Reverdi sentit une coulée glacée dans son dos. On lui en avait déjà parlé. Une fois, des matons, gantés, masqués, avaient ramené à l’infirmerie un cadavre de cette zone. À Kanara, le sida était encore considéré comme une lèpre. Les gardiens n’osaient même pas frapper les séropositifs. Le directeur avait regroupé les « malades » dans un même bloc. Mais le jour, ils se retrouvaient ici. À la frange. Exclus parmi les exclus.

Ils s’approchèrent. Malgré lui, Reverdi éprouvait un mélange de curiosité et d’appréhension. Les malades en phase terminale ne passaient pas par l’infirmerie. Ils étaient directement transférés à l’Hôpital Central. Dans quel état étaient ceux-là ? Il imaginait des corps rachitiques, privés de défenses immunitaires, frappés par toutes sortes de maladies…

Il se trompait. Les habitants des lieux ressemblaient à des prisonniers standard : calcinés, hirsutes, vêtus de loques. Et en pleine forme. Certains jouaient aux cartes, d’autres s’agglutinaient près de braseros, au pied des tuyaux.
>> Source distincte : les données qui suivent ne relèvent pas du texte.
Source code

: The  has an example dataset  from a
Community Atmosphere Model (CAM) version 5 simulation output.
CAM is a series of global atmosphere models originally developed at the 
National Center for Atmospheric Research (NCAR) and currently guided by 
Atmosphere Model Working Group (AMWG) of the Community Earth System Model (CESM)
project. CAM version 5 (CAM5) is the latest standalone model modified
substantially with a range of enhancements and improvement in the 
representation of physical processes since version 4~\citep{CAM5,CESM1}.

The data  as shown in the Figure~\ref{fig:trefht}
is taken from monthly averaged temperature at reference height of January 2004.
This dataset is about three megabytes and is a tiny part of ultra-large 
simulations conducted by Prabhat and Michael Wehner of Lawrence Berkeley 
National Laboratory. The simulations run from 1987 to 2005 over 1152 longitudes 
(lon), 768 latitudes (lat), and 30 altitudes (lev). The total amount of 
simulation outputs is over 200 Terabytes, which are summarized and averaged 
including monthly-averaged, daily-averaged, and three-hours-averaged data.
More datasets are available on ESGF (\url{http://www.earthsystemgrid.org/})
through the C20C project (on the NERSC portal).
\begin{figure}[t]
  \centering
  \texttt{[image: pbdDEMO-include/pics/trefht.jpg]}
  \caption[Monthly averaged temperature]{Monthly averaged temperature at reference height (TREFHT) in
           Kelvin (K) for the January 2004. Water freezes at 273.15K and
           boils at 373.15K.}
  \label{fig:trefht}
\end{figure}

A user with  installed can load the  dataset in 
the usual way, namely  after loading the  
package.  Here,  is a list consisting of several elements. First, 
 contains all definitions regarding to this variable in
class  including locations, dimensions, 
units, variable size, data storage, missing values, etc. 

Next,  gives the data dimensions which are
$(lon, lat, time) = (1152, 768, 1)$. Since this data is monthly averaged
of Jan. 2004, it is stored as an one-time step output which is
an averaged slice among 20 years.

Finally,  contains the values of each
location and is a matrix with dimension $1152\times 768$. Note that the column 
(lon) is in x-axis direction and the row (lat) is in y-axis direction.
Il régnait ici une animation débordante, insouciante.

À l’écart, un grand feu bouillonnait de fumée noire, autour duquel une dizaine de détenus s’agitaient, le visage enturbanné d’un tee-shirt. L’odeur était insoutenable.

— Ils fabriquent du meth.

Reverdi connaissait cette drogue. Une saloperie très facile à produire, avec des dissolvants, des produits amaigrissants, des liquides à déboucher les chiottes… Un vrai nectar. Cette production ne présentait qu’un seul problème : le risque d’explosion. Personne ne voulait manipuler une mixture aussi instable. Mais ici, la drogue avait trouvé ses artisans. Des mecs déjà condamnés qui ne craignaient pas de voler en éclats sur le ciment.
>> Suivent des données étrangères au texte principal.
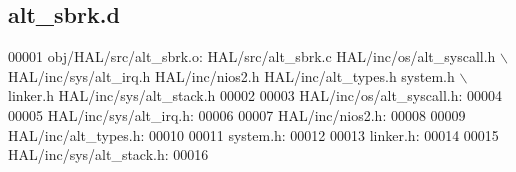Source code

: \subsection{alt\+\_\+sbrk.\+d}
\label{alt__sbrk_8d_source}

\begin{DoxyCode}
00001 obj/HAL/src/alt\_sbrk.o: HAL/src/alt\_sbrk.c HAL/inc/os/alt\_syscall.h \(\backslash\)
 HAL/inc/sys/alt_irq.h HAL/inc/nios2.h HAL/inc/alt\_types.h system.h \(\backslash\)
 linker.h HAL/inc/sys/alt\_stack.h
00002 
00003 HAL/inc/os/alt\_syscall.h:
00004 
00005 HAL/inc/sys/alt_irq.h:
00006 
00007 HAL/inc/nios2.h:
00008 
00009 HAL/inc/alt\_types.h:
00010 
00011 system.h:
00012 
00013 linker.h:
00014 
00015 HAL/inc/sys/alt\_stack.h:
00016 \end{DoxyCode}

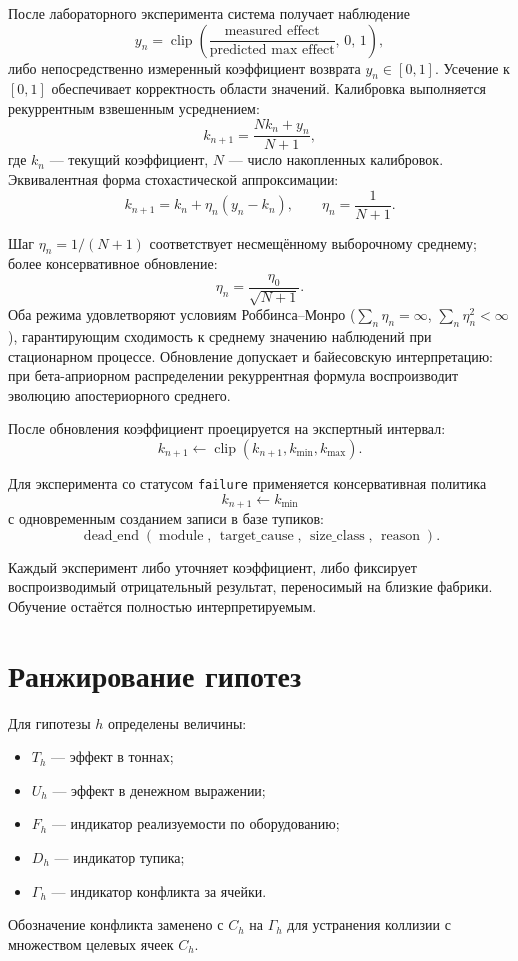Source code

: \documentclass[12pt,a4paper]{article}
\newcommand{\code}[1]{\texttt{#1}}
\DeclareMathOperator{\clip}{clip}
\begin{document}
После лабораторного эксперимента система получает наблюдение
\[
  y_n =
  \clip\!\left(
  \frac{\text{measured effect}}{\text{predicted max effect}},\,0,\,1\right),
\]
либо непосредственно измеренный коэффициент возврата \(y_n \in [0,1]\).
Усечение к \([0,1]\) обеспечивает корректность области значений.
Калибровка выполняется рекуррентным взвешенным усреднением:
\[
  k_{n+1}
  =
  \frac{N k_n + y_n}{N+1},
\]
где \(k_n\) --- текущий коэффициент, \(N\) --- число накопленных калибровок.
Эквивалентная форма стохастической аппроксимации:
\[
  k_{n+1}
  =
  k_n + \eta_n(y_n-k_n),
  \qquad
  \eta_n = \frac{1}{N+1}.
\]

Шаг \(\eta_n = 1/(N+1)\) соответствует несмещённому выборочному среднему;
более консервативное обновление:
\[
  \eta_n = \frac{\eta_0}{\sqrt{N+1}}.
\]
Оба режима удовлетворяют условиям Роббинса--Монро
(\(\sum_n \eta_n = \infty\), \(\sum_n \eta_n^2 < \infty\)), гарантирующим
сходимость к среднему значению наблюдений при стационарном процессе.
Обновление допускает и байесовскую интерпретацию: при бета-априорном
распределении рекуррентная формула воспроизводит эволюцию апостериорного
среднего.

После обновления коэффициент проецируется на экспертный интервал:
\[
  k_{n+1}
  \leftarrow
  \clip(k_{n+1}, k_{\min}, k_{\max}).
\]

Для эксперимента со статусом \code{failure} применяется консервативная
политика
\[
  k_{n+1} \leftarrow k_{\min}
\]
с одновременным созданием записи в базе тупиков:
\[
  \operatorname{dead\_end}
  (\operatorname{module},\,\operatorname{target\_cause},\,
   \operatorname{size\_class},\,\operatorname{reason}).
\]

Каждый эксперимент либо уточняет коэффициент, либо фиксирует воспроизводимый
отрицательный результат, переносимый на близкие фабрики. Обучение остаётся
полностью интерпретируемым.

\section{Ранжирование гипотез}

Для гипотезы \(h\) определены величины:
\begin{itemize}
  \item \(T_h\) --- эффект в тоннах;
  \item \(U_h\) --- эффект в денежном выражении;
  \item \(F_h\) --- индикатор реализуемости по оборудованию;
  \item \(D_h\) --- индикатор тупика;
  \item \(\Gamma_h\) --- индикатор конфликта за ячейки.
\end{itemize}
Обозначение конфликта заменено с \(C_h\) на \(\Gamma_h\) для устранения
коллизии с множеством целевых ячеек \(C_h\).
\end{document}
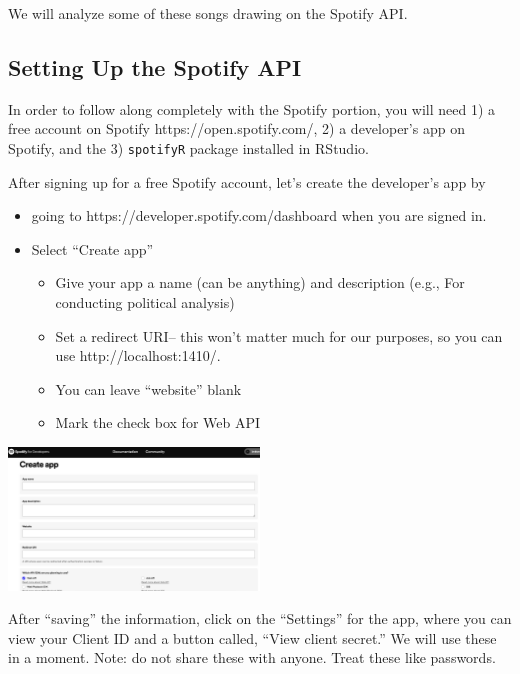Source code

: \documentclass[
  letterpaper,
  DIV=11,
  numbers=noendperiod]{scrreprt}
\providecommand{\tightlist}{%
  \setlength{\itemsep}{0pt}\setlength{\parskip}{0pt}}\usepackage{longtable,booktabs,array}
\begin{document}
We will analyze some of these songs drawing on the Spotify API.

\hypertarget{setting-up-the-spotify-api}{%
\subsection{Setting Up the Spotify
API}\label{setting-up-the-spotify-api}}

In order to follow along completely with the Spotify portion, you will
need 1) a free account on Spotify https://open.spotify.com/, 2) a
developer's app on Spotify, and the 3) \texttt{spotifyR} package
installed in RStudio.

After signing up for a free Spotify account, let's create the
developer's app by

\begin{itemize}
\tightlist
\item
  going to https://developer.spotify.com/dashboard when you are signed
  in.
\item
  Select ``Create app''

  \begin{itemize}
  \tightlist
  \item
    Give your app a name (can be anything) and description (e.g., For
    conducting political analysis)
  \item
    Set a redirect URI-- this won't matter much for our purposes, so you
    can use http://localhost:1410/.
  \item
    You can leave ``website'' blank
  \item
    Mark the check box for Web API
  \end{itemize}
\end{itemize}

\includegraphics[width=0.5\textwidth,height=\textheight]{images/spotapi.png}

After ``saving'' the information, click on the ``Settings'' for the app,
where you can view your Client ID and a button called, ``View client
secret.'' We will use these in a moment. Note: do not share these with
anyone. Treat these like passwords.
\end{document}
Éric se dirigea vers l’entrée des canalisations. Reverdi suivit. Le choc de l’ombre, après le soleil, lui fit l’effet d’un coup de marteau. Il dut s’arrêter : il ne voyait plus rien. Peu à peu, ses yeux s’habituèrent à l’obscurité. C’était une véritable avenue, cylindrique, peuplée comme un couloir de métro aux heures d’affluence. Des groupes étaient assis, collés à la sphère. Des tentes en haillons étaient installées. Éric s’avança, écartant les oripeaux. Des flammes vacillaient, dans une forte odeur de pétrole. Des hommes étaient accroupis, en posture animale. D’autres étaient allongés, grelottant sous des chiffons. Reverdi ne savait pas si ces gars avaient le sida, mais ils étaient tous en manque.